- **Exercise objective**: In the entries that follow, how many lines include the string "pillar"? The answer is the number only.

Saved entries
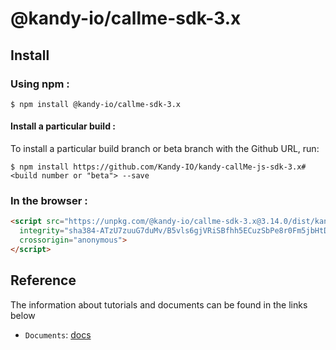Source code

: # @kandy-io/callme-sdk-3.x

## Install

### Using npm :

`$ npm install @kandy-io/callme-sdk-3.x`

#### Install a particular build :

To install a particular build branch or beta branch with the Github URL, run:

`$ npm install https://github.com/Kandy-IO/kandy-callMe-js-sdk-3.x#<build number or "beta"> --save`

### In the browser :
```html
<script src="https://unpkg.com/@kandy-io/callme-sdk-3.x@3.14.0/dist/kandy.js"
  integrity="sha384-ATzU7zuuG7duMv/B5vls6gjVRiSBfhh5ECuzSbPe8r0Fm5jbHtDeHdw9NAgYEL6a"
  crossorigin="anonymous">
</script>
```
## Reference

The information about tutorials and documents can be found in the links below

* `Documents`: [docs](https://kandy-io.github.io/kandy-callMe-js-sdk-3.x/docs)


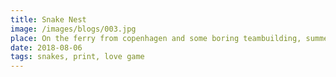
 ```yaml
---
title: Snake Nest
image: /images/blogs/003.jpg
place: On the ferry from copenhagen and some boring teambuilding, summer
date: 2018-08-06
tags: snakes, print, love game
---
```

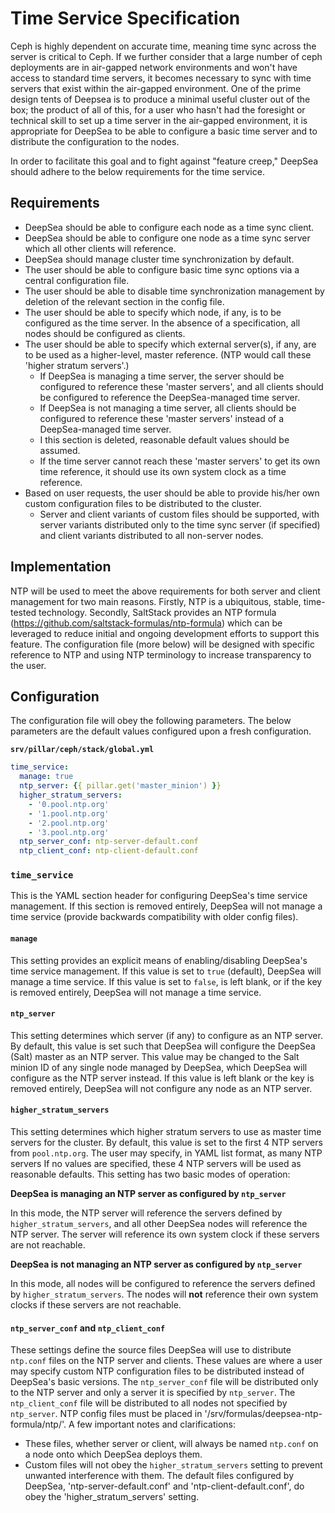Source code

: Time Service Specification
==========================

Ceph is highly dependent on accurate time, meaning time sync across the server is critical to Ceph. If we further consider that a large number of ceph deployments are in air-gapped network environments and won't have access to standard time servers, it becomes necessary to sync with time servers that exist within the air-gapped environment. One of the prime design tents of Deepsea is to produce a minimal useful cluster out of the box; the product of all of this, for a user who hasn't had the foresight or technical skill to set up a time server in the air-gapped environment, it is appropriate for DeepSea to be able to configure a basic time server and to distribute the configuration to the nodes.

In order to facilitate this goal and to fight against "feature creep," DeepSea should adhere to the below requirements for the time service.

Requirements
------------
- DeepSea should be able to configure each node as a time sync client.
- DeepSea should be able to configure one node as a time sync server which all other clients will reference.
- DeepSea should manage cluster time synchronization by default.
- The user should be able to configure basic time sync options via a central configuration file.
- The user should be able to disable time synchronization management by deletion of the relevant section in the config file.
- The user should be able to specify which node, if any, is to be configured as the time server. In the absence of a specification, all nodes should be configured as clients.
- The user should be able to specify which external server(s), if any, are to be used as a higher-level, master reference. (NTP would call these 'higher stratum servers'.)
  - If DeepSea is managing a time server, the server should be configured to reference these 'master servers', and all clients should be configured to reference the DeepSea-managed time server.
  - If DeepSea is not managing a time server, all clients should be configured to reference these 'master servers' instead of a DeepSea-managed time server.
  - I this section is deleted, reasonable default values should be assumed.
  - If the time server cannot reach these 'master servers' to get its own time reference, it should use its own system clock as a time reference.
- Based on user requests, the user should be able to provide his/her own custom configuration files to be distributed to the cluster.
  - Server and client variants of custom files should be supported, with server variants distributed only to the time sync server (if specified) and client variants distributed to all non-server nodes.

Implementation
--------------
NTP will be used to meet the above requirements for both server and client management for two main reasons. Firstly, NTP is a ubiquitous, stable, time-tested technology. Secondly, SaltStack provides an NTP formula (https://github.com/saltstack-formulas/ntp-formula) which can be leveraged to reduce initial and ongoing development efforts to support this feature. The configuration file (more below) will be designed with specific reference to NTP and using NTP terminology to increase transparency to the user.

Configuration
-------------

The configuration file will obey the following parameters. The below parameters are the default values configured upon a fresh configuration.

__`srv/pillar/ceph/stack/global.yml`__
```yml
time_service:
  manage: true
  ntp_server: {{ pillar.get('master_minion') }}
  higher_stratum_servers:
    - '0.pool.ntp.org'
    - '1.pool.ntp.org'
    - '2.pool.ntp.org'
    - '3.pool.ntp.org'
  ntp_server_conf: ntp-server-default.conf
  ntp_client_conf: ntp-client-default.conf
```

### `time_service`
This is the YAML section header for configuring DeepSea's time service management. If this section is removed entirely, DeepSea will not manage a time service (provide backwards compatibility with older config files).

#### `manage`
This setting provides an explicit means of enabling/disabling DeepSea's time service management. If this value is set to `true` (default), DeepSea will manage a time service. If this value is set to `false`, is left blank, or if the key is removed entirely, DeepSea will not manage a time service.

#### `ntp_server`
This setting determines which server (if any) to configure as an NTP server. By default, this value is set such that DeepSea will configure the DeepSea (Salt) master as an NTP server. This value may be changed to the Salt minion ID of any single node managed by DeepSea, which DeepSea will configure as the NTP server instead. If this value is left blank or the key is removed entirely, DeepSea will not configure any node as an NTP server.

#### `higher_stratum_servers`
This setting determines which higher stratum servers to use as master time servers for the cluster. By default, this value is set to the first 4 NTP servers from `pool.ntp.org`. The user may specify, in YAML list format, as many NTP servers If no values are specified, these 4 NTP servers will be used as reasonable defaults. This setting has two basic modes of operation:

__DeepSea is managing an NTP server as configured by `ntp_server`__

In this mode, the NTP server will reference the servers defined by `higher_stratum_servers`, and all other DeepSea nodes will reference the NTP server. The server will reference its own system clock if these servers are not reachable.

__DeepSea is not managing an NTP server as configured by `ntp_server`__

In this mode, all nodes will be configured to reference the servers defined by `higher_stratum_servers`. The nodes will __not__ reference their own system clocks if these servers are not reachable.

#### `ntp_server_conf` and `ntp_client_conf`
These settings define the source files DeepSea will use to distribute `ntp.conf` files on the NTP server and clients. These values are where a user may specify custom NTP configuration files to be distributed instead of DeepSea's basic versions. The `ntp_server_conf` file will be distributed only to the NTP server and only a server it is specified by `ntp_server`. The `ntp_client_conf` file will be distributed to all nodes not specified by `ntp_server`. NTP config files must be placed in '/srv/formulas/deepsea-ntp-formula/ntp/'. A few important notes and clarifications:
- These files, whether server or client, will always be named `ntp.conf` on a node onto which DeepSea deploys them.
- Custom files will not obey the `higher_stratum_servers` setting to prevent unwanted interference with them. The default files configured by DeepSea, 'ntp-server-default.conf' and 'ntp-client-default.conf', do obey the 'higher_stratum_servers' setting.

- **Result for this task**: 2